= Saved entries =
Segment Open
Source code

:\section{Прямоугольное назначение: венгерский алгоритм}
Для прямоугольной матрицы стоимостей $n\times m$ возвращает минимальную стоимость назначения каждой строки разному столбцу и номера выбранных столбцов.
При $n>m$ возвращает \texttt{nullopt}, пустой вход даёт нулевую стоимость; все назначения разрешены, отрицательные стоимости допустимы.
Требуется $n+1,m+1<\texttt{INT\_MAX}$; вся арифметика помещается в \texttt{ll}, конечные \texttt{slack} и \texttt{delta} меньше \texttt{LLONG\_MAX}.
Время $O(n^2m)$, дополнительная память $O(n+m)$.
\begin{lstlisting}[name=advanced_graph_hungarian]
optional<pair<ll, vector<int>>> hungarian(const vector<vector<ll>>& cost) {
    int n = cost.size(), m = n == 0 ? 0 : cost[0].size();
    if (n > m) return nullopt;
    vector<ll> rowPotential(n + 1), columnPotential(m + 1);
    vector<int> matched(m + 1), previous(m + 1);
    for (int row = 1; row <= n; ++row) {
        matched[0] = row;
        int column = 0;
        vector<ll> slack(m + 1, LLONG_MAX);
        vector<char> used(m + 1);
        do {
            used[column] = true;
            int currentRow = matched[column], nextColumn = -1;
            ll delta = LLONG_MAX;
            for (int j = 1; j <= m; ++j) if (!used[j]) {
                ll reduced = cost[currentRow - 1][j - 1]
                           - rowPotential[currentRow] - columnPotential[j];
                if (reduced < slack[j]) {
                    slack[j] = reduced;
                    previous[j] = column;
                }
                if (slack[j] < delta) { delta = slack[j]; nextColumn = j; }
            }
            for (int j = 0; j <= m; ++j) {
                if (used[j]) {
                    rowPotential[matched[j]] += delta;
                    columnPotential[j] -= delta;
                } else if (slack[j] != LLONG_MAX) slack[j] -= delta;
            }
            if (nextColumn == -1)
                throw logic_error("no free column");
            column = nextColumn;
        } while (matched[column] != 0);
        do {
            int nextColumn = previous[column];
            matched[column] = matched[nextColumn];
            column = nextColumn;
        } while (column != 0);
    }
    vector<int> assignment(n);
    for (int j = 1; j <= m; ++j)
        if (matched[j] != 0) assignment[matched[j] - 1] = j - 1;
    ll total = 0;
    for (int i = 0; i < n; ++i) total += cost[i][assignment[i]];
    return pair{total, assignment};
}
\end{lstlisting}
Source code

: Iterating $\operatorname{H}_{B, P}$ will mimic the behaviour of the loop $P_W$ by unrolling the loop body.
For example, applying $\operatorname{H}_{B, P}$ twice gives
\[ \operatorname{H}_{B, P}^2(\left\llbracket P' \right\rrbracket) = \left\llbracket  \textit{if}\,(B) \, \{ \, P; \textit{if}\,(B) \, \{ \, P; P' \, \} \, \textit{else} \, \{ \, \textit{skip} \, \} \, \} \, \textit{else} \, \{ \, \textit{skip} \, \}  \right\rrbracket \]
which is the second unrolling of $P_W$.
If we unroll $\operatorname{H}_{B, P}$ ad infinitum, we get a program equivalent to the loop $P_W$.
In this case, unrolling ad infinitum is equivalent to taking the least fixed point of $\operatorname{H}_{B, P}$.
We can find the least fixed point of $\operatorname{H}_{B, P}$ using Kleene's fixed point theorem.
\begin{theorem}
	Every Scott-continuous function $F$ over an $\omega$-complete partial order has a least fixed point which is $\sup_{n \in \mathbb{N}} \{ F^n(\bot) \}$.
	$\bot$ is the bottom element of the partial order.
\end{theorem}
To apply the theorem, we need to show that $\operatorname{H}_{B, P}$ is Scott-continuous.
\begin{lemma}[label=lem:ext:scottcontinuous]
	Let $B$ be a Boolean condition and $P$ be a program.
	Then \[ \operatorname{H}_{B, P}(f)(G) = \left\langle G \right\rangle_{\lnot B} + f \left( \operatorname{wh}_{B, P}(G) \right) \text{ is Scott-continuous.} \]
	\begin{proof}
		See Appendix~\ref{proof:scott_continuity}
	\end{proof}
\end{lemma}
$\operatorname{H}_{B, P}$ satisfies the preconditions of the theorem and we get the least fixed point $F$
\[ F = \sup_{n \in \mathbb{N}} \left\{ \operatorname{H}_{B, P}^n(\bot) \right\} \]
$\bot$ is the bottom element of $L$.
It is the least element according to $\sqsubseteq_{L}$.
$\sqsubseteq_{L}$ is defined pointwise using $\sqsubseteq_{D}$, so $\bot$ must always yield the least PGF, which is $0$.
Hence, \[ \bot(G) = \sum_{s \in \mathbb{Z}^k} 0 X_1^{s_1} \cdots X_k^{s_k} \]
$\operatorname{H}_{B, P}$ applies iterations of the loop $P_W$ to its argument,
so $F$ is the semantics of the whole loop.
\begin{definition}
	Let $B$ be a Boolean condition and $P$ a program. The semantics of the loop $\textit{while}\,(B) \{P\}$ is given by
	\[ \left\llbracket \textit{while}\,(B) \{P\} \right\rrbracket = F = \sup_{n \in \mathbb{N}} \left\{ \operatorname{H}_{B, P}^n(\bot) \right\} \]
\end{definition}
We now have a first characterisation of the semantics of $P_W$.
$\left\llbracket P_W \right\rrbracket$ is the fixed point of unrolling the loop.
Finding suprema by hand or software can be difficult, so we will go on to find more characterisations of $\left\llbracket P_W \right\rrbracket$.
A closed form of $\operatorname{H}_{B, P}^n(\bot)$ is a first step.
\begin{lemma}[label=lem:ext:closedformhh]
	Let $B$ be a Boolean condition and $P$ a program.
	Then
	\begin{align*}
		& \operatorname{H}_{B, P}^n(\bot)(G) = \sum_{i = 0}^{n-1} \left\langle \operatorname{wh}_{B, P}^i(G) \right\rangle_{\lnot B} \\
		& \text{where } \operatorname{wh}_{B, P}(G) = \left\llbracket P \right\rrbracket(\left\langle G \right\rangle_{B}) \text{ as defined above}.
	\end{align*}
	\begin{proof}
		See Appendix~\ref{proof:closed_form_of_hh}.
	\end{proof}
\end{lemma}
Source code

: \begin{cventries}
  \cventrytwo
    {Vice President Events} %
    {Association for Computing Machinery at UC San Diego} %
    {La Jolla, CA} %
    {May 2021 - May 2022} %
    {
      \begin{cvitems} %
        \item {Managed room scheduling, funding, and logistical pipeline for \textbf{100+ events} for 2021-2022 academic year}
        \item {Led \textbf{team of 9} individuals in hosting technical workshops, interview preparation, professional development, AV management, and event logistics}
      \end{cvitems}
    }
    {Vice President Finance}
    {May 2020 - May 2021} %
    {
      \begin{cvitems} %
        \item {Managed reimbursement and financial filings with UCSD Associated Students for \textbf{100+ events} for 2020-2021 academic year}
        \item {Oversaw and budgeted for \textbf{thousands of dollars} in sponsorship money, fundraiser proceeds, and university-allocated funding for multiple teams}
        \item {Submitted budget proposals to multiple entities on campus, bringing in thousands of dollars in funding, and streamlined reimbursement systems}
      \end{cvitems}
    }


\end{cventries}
Segment Closed
= WORK TO COMPLETE =
A verbatim repeat of all the entries above is the required answer.

= EXERCISE RESULT =
Source code

:\section{Прямоугольное назначение: венгерский алгоритм}
Для прямоугольной матрицы стоимостей $n\times m$ возвращает минимальную стоимость назначения каждой строки разному столбцу и номера выбранных столбцов.
При $n>m$ возвращает \texttt{nullopt}, пустой вход даёт нулевую стоимость; все назначения разрешены, отрицательные стоимости допустимы.
Требуется $n+1,m+1<\texttt{INT\_MAX}$; вся арифметика помещается в \texttt{ll}, конечные \texttt{slack} и \texttt{delta} меньше \texttt{LLONG\_MAX}.
Время $O(n^2m)$, дополнительная память $O(n+m)$.
\begin{lstlisting}[name=advanced_graph_hungarian]
optional<pair<ll, vector<int>>> hungarian(const vector<vector<ll>>& cost) {
    int n = cost.size(), m = n == 0 ? 0 : cost[0].size();
    if (n > m) return nullopt;
    vector<ll> rowPotential(n + 1), columnPotential(m + 1);
    vector<int> matched(m + 1), previous(m + 1);
    for (int row = 1; row <= n; ++row) {
        matched[0] = row;
        int column = 0;
        vector<ll> slack(m + 1, LLONG_MAX);
        vector<char> used(m + 1);
        do {
            used[column] = true;
            int currentRow = matched[column], nextColumn = -1;
            ll delta = LLONG_MAX;
            for (int j = 1; j <= m; ++j) if (!used[j]) {
                ll reduced = cost[currentRow - 1][j - 1]
                           - rowPotential[currentRow] - columnPotential[j];
                if (reduced < slack[j]) {
                    slack[j] = reduced;
                    previous[j] = column;
                }
                if (slack[j] < delta) { delta = slack[j]; nextColumn = j; }
            }
            for (int j = 0; j <= m; ++j) {
                if (used[j]) {
                    rowPotential[matched[j]] += delta;
                    columnPotential[j] -= delta;
                } else if (slack[j] != LLONG_MAX) slack[j] -= delta;
            }
            if (nextColumn == -1)
                throw logic_error("no free column");
            column = nextColumn;
        } while (matched[column] != 0);
        do {
            int nextColumn = previous[column];
            matched[column] = matched[nextColumn];
            column = nextColumn;
        } while (column != 0);
    }
    vector<int> assignment(n);
    for (int j = 1; j <= m; ++j)
        if (matched[j] != 0) assignment[matched[j] - 1] = j - 1;
    ll total = 0;
    for (int i = 0; i < n; ++i) total += cost[i][assignment[i]];
    return pair{total, assignment};
}
\end{lstlisting}
Source code

: Iterating $\operatorname{H}_{B, P}$ will mimic the behaviour of the loop $P_W$ by unrolling the loop body.
For example, applying $\operatorname{H}_{B, P}$ twice gives
\[ \operatorname{H}_{B, P}^2(\left\llbracket P' \right\rrbracket) = \left\llbracket  \textit{if}\,(B) \, \{ \, P; \textit{if}\,(B) \, \{ \, P; P' \, \} \, \textit{else} \, \{ \, \textit{skip} \, \} \, \} \, \textit{else} \, \{ \, \textit{skip} \, \}  \right\rrbracket \]
which is the second unrolling of $P_W$.
If we unroll $\operatorname{H}_{B, P}$ ad infinitum, we get a program equivalent to the loop $P_W$.
In this case, unrolling ad infinitum is equivalent to taking the least fixed point of $\operatorname{H}_{B, P}$.
We can find the least fixed point of $\operatorname{H}_{B, P}$ using Kleene's fixed point theorem.
\begin{theorem}
	Every Scott-continuous function $F$ over an $\omega$-complete partial order has a least fixed point which is $\sup_{n \in \mathbb{N}} \{ F^n(\bot) \}$.
	$\bot$ is the bottom element of the partial order.
\end{theorem}
To apply the theorem, we need to show that $\operatorname{H}_{B, P}$ is Scott-continuous.
\begin{lemma}[label=lem:ext:scottcontinuous]
	Let $B$ be a Boolean condition and $P$ be a program.
	Then \[ \operatorname{H}_{B, P}(f)(G) = \left\langle G \right\rangle_{\lnot B} + f \left( \operatorname{wh}_{B, P}(G) \right) \text{ is Scott-continuous.} \]
	\begin{proof}
		See Appendix~\ref{proof:scott_continuity}
	\end{proof}
\end{lemma}
$\operatorname{H}_{B, P}$ satisfies the preconditions of the theorem and we get the least fixed point $F$
\[ F = \sup_{n \in \mathbb{N}} \left\{ \operatorname{H}_{B, P}^n(\bot) \right\} \]
$\bot$ is the bottom element of $L$.
It is the least element according to $\sqsubseteq_{L}$.
$\sqsubseteq_{L}$ is defined pointwise using $\sqsubseteq_{D}$, so $\bot$ must always yield the least PGF, which is $0$.
Hence, \[ \bot(G) = \sum_{s \in \mathbb{Z}^k} 0 X_1^{s_1} \cdots X_k^{s_k} \]
$\operatorname{H}_{B, P}$ applies iterations of the loop $P_W$ to its argument,
so $F$ is the semantics of the whole loop.
\begin{definition}
	Let $B$ be a Boolean condition and $P$ a program. The semantics of the loop $\textit{while}\,(B) \{P\}$ is given by
	\[ \left\llbracket \textit{while}\,(B) \{P\} \right\rrbracket = F = \sup_{n \in \mathbb{N}} \left\{ \operatorname{H}_{B, P}^n(\bot) \right\} \]
\end{definition}
We now have a first characterisation of the semantics of $P_W$.
$\left\llbracket P_W \right\rrbracket$ is the fixed point of unrolling the loop.
Finding suprema by hand or software can be difficult, so we will go on to find more characterisations of $\left\llbracket P_W \right\rrbracket$.
A closed form of $\operatorname{H}_{B, P}^n(\bot)$ is a first step.
\begin{lemma}[label=lem:ext:closedformhh]
	Let $B$ be a Boolean condition and $P$ a program.
	Then
	\begin{align*}
		& \operatorname{H}_{B, P}^n(\bot)(G) = \sum_{i = 0}^{n-1} \left\langle \operatorname{wh}_{B, P}^i(G) \right\rangle_{\lnot B} \\
		& \text{where } \operatorname{wh}_{B, P}(G) = \left\llbracket P \right\rrbracket(\left\langle G \right\rangle_{B}) \text{ as defined above}.
	\end{align*}
	\begin{proof}
		See Appendix~\ref{proof:closed_form_of_hh}.
	\end{proof}
\end{lemma}
Source code

: \begin{cventries}
  \cventrytwo
    {Vice President Events} %
    {Association for Computing Machinery at UC San Diego} %
    {La Jolla, CA} %
    {May 2021 - May 2022} %
    {
      \begin{cvitems} %
        \item {Managed room scheduling, funding, and logistical pipeline for \textbf{100+ events} for 2021-2022 academic year}
        \item {Led \textbf{team of 9} individuals in hosting technical workshops, interview preparation, professional development, AV management, and event logistics}
      \end{cvitems}
    }
    {Vice President Finance}
    {May 2020 - May 2021} %
    {
      \begin{cvitems} %
        \item {Managed reimbursement and financial filings with UCSD Associated Students for \textbf{100+ events} for 2020-2021 academic year}
        \item {Oversaw and budgeted for \textbf{thousands of dollars} in sponsorship money, fundraiser proceeds, and university-allocated funding for multiple teams}
        \item {Submitted budget proposals to multiple entities on campus, bringing in thousands of dollars in funding, and streamlined reimbursement systems}
      \end{cvitems}
    }


\end{cventries}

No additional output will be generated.